“From the archive, 24 July 1930: Women free to swim without fear of arrest”

“Few realise the hard work that their mothers and grandmothers have had to get the taboo removed from fresh-water swimming for women. I remember how bitter it was in our childhood to be told, when we saw our brothers going joyously out to swim in any river or pond handy: “Little ladies may only bathe in the sea; God made the canals and rivers for boys. You are very rude girls to want to go.”
Even last century the logical mind of girlhood asked: “Why is salt water more moral than fresh?” In the tropical days of the summer of 1881, with the thermometer soaring into the eighties a poor woman of Coal Court, Drury Lane, was seen bathing in the lake, arrested at once by a scandalised policeman, and dragged before a magistrate, while 200 male persons were left happily swimming.
The bright young people of that day were deeply moved at such injustice, at such a scandalous example of laws made by men for men. The leaven of sex equality was working in our veins; we were out for the “right to swim” as well as the “right to vote.”…
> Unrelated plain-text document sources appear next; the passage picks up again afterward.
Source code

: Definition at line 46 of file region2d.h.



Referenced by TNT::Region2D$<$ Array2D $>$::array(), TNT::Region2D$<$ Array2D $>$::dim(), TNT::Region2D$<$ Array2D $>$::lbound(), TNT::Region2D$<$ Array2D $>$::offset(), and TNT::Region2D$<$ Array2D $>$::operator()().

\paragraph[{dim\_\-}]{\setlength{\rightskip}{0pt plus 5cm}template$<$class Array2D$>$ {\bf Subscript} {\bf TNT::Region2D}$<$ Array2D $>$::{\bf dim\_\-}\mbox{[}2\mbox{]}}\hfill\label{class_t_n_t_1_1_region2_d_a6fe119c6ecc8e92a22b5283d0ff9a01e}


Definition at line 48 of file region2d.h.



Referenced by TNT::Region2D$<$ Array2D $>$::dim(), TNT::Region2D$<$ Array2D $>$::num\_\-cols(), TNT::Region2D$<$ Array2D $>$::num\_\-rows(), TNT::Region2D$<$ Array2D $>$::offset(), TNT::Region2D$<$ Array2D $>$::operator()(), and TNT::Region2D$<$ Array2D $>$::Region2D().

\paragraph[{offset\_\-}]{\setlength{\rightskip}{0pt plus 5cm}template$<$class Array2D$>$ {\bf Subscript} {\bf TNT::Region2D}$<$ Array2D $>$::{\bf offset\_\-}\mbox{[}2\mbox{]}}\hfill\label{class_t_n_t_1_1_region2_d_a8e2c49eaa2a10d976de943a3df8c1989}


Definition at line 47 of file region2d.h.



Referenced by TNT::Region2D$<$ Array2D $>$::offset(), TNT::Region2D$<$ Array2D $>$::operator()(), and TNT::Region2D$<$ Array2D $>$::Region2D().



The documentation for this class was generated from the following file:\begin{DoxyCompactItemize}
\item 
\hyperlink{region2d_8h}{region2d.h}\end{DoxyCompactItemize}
In North London a few enthusiasts worked hard for years to get some of the Heath ponds open for women at least one day a week. At the first informal meeting our plan was mocked out of court. All the men present sat back in their chairs and roared with laughter at the very thought. The crowds would be so great on the banks that people would be crushed to death, and the tramways and North London Railway would run special excursions to see such a sight. However, we worked on, heedless of ridicule, owing much to the influence of the few women on the L.C.C. and the Borough Councils.”